Sesame (Sesamum indicum) is an important oil crop, occupying the seventh position in the edible oil industry; however, it is relatively sensitive to waterlogging (WL) stress. Reduced glutathione (GSH) is known to have mitigating effects against various abiotic stresses in plants; however, its exploration to improve WL tolerance in sesame is still elusive. In this study, we investigated the multiple effects of exogenously applied GSH in sesame plants subjected to WL for 3 days. Our results showed improvement in growth and biomass production of GSH-sprayed waterlogged sesame when compared with WL-stressed counterpart alone.

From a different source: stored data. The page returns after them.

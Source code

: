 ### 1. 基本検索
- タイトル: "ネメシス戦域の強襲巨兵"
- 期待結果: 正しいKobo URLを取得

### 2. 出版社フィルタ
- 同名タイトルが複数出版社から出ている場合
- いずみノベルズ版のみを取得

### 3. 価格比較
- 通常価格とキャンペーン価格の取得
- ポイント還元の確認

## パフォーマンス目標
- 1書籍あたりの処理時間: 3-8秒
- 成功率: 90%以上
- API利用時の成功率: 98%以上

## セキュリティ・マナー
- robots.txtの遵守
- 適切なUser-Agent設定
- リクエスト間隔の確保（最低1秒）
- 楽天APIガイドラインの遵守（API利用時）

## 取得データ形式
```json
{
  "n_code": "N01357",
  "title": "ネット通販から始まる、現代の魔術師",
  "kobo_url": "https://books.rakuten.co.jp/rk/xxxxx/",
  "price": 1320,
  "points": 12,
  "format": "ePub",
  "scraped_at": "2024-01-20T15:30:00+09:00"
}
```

The improved performance of GSH-sprayed WL-stressed plants was supported by the increased leaf area, the levels of photosynthetic pigments and gas exchange attributes, and chlorophyll fluorescence parameters. Exogenous GSH treatment significantly increased the levels of total soluble sugars and total free amino acids in the leaves of sesame plants for the improvement of water balance under WL conditions. Accumulations of superoxide and hydrogen peroxide, enhancement of malondialdehyde level, and electrolyte leakage in sesame leaves indicated evident oxidative damage induced by WL. On the other hand, exogenous GSH application diminished oxidative stress by enhancing the activities of catalase, ascorbate peroxidase, peroxidase, glutathione peroxidase, and glutathione S-transferase, as well as total flavonoid and GSH levels in the leaf tissues. Furthermore, GSH supplementation to WL plants increased the transcript levels of numerous antioxidant defense-related genes, such as SiCAT1, SiCATX1, SiAPX3, SiPOD40, SiPOD44, SiGPX4, SiPHGPX1, SiGSTU23, and SiGSTU25 in shoots, corresponding to enhanced activities of respective antioxidant enzymes. Our results highlight the potential roles of GSH in modulating adaptive mechanisms of sesame plants for reduction of WL-induced damage, and this GSH-mediated effective strategy could be implemented at the field level to sustain sesame production under WL conditions. •Waterlogging (WL) impeded the growth and survivability of sesame plants.•Reduced glutathione (GSH) improved photosynthetic efficiency and biomass of sesame under WL.•GSH reduced reactive oxygen species accumulation and membrane damage in waterlogged sesame.•GSH increased total soluble sugar and free amino acid contents in sesame under WL.•GSH potentiated antioxidant defense responses to alleviate WL-induced adverse effects in sesame.